Usually, when we look for bias in a dataset, we can only assess things crudely: for example, are there roughly even proportions of men and women; are there even proportions of different races? The trouble is that the task that we set the algorithm, such recognising faces or predicting loan defaults, is likely to vary in difficulty between individual examples. In very loose terms, model training works by rewarding the algorithm for getting better at the set task. Algorithms therefore tend to focus on the easiest ways to get better. This often means getting better at the simple examples at the expense of more difficult problems. 

If the variation in difficulty is related to demographic characteristics, we can end up building an algorithm which unduly discriminates even though it was trained on a balanced dataset. For example, assessing loan default is likely to be more difficult for people with a shorter income history as there just isn’t as much information to learn from. Younger women with children are disproportionately more likely to fall into this category, and therefore may suffer indirect discrimination from an automated decision engine as a result.

Conclusions

This article has explored a number of issues relating to the regulation and the difficulty with explaining decisions made by an AI. The key conclusions are:

  • Modern machine learning algorithms are incredibly powerful because they can learn a decision logic purely from data. No human design input is required. However, this power comes at the expense of transparency. This learned decision logic is hidden from view, and therefore it may not be possible to provide an adequate explanation of decisions made by the algorithm.

  • Automated decisions which fall under the GDPR must be explainable. 

  • Even if the GDPR does not apply, (UK) public bodies need to be able to explain their decisions, and to understand and assess their potential discriminatory implications in order to comply with the PSED.

Even when this is not a legal or regulatory issue, it’s important to question why an organisation would want to use a technology to make a decision if that decision cannot be explained. Where does responsibility for the decision lie; who should be accountable? 

The simple conclusion is that transparency and explainability must factored into any decision to use AI: the most accurate, best performing algorithm will not always be the best choice.


[1] There are further protections against using special category personal data (race, ethnicity, etc). This requires explicit consent from the individual, or that the processing is necessary for reasons of “substantial public interest”.

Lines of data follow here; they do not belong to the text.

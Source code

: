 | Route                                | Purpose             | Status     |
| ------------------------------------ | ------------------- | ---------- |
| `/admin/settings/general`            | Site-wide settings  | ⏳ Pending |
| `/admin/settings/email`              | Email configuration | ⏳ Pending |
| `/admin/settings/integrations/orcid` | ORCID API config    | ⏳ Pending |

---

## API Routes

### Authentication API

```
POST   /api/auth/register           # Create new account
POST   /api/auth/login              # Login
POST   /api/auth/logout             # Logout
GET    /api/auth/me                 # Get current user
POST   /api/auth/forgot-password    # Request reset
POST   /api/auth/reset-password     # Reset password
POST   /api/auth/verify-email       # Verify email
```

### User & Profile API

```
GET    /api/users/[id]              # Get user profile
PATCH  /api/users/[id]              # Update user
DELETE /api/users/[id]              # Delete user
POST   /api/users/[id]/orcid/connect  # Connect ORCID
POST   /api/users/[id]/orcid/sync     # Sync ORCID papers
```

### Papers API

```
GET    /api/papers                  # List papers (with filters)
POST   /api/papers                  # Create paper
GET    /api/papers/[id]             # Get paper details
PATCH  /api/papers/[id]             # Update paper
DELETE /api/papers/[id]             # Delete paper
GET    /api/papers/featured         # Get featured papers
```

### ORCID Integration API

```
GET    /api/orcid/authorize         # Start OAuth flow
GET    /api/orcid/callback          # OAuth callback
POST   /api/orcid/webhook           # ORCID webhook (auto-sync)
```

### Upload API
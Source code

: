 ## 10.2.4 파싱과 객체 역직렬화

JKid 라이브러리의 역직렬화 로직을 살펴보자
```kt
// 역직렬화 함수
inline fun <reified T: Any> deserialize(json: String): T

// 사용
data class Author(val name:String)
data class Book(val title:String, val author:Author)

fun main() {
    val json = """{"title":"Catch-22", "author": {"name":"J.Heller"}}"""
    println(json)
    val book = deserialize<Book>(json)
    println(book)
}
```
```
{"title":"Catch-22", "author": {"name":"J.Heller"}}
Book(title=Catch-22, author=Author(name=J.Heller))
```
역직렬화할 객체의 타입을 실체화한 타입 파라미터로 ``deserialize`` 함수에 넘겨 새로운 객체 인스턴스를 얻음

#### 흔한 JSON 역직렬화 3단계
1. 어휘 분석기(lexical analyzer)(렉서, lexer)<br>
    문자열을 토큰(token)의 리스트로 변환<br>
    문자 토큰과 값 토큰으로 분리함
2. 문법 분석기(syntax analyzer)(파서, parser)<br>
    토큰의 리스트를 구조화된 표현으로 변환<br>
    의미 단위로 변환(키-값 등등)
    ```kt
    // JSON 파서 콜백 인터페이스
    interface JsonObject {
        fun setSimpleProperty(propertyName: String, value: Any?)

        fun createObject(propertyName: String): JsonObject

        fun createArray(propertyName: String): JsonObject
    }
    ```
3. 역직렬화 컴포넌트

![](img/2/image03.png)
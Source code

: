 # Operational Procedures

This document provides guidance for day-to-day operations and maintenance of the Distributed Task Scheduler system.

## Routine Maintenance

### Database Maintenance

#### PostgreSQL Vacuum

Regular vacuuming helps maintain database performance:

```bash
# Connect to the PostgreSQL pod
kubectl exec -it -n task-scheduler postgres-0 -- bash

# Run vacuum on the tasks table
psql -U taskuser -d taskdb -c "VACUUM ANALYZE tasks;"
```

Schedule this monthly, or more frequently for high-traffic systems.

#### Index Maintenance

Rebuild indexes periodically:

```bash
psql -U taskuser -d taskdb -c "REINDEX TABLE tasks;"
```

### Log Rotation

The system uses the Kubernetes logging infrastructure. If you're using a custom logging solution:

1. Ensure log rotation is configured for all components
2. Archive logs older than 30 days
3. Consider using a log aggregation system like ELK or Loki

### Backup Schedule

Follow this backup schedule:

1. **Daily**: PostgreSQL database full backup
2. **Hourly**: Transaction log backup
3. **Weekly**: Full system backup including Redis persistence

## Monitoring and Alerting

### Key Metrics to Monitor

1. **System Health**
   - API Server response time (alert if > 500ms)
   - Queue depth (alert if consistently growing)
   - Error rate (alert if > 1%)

[2] To give a concrete example of the way that such machine learning models could work and how they are trained, see this Kaggle competition. Kaggle is a website, now owned by Google, which hosts competitions for data scientists where the objective is to build the most accurate machine learning algorithms. In this competition, contestants were given a set of data about loan applicants and had to predict whether they would default. This detailed post explains the approach taken by the winning team. This makes use of a technique known as ensembles, where you take the average of the output from a number of different models. This makes for a more accurate model, but one which is fundamentally opaque. 

[3] This is, in fact, precisely what some explainability techniques suggest: we train a secondary model to help us explain the underlying decision model.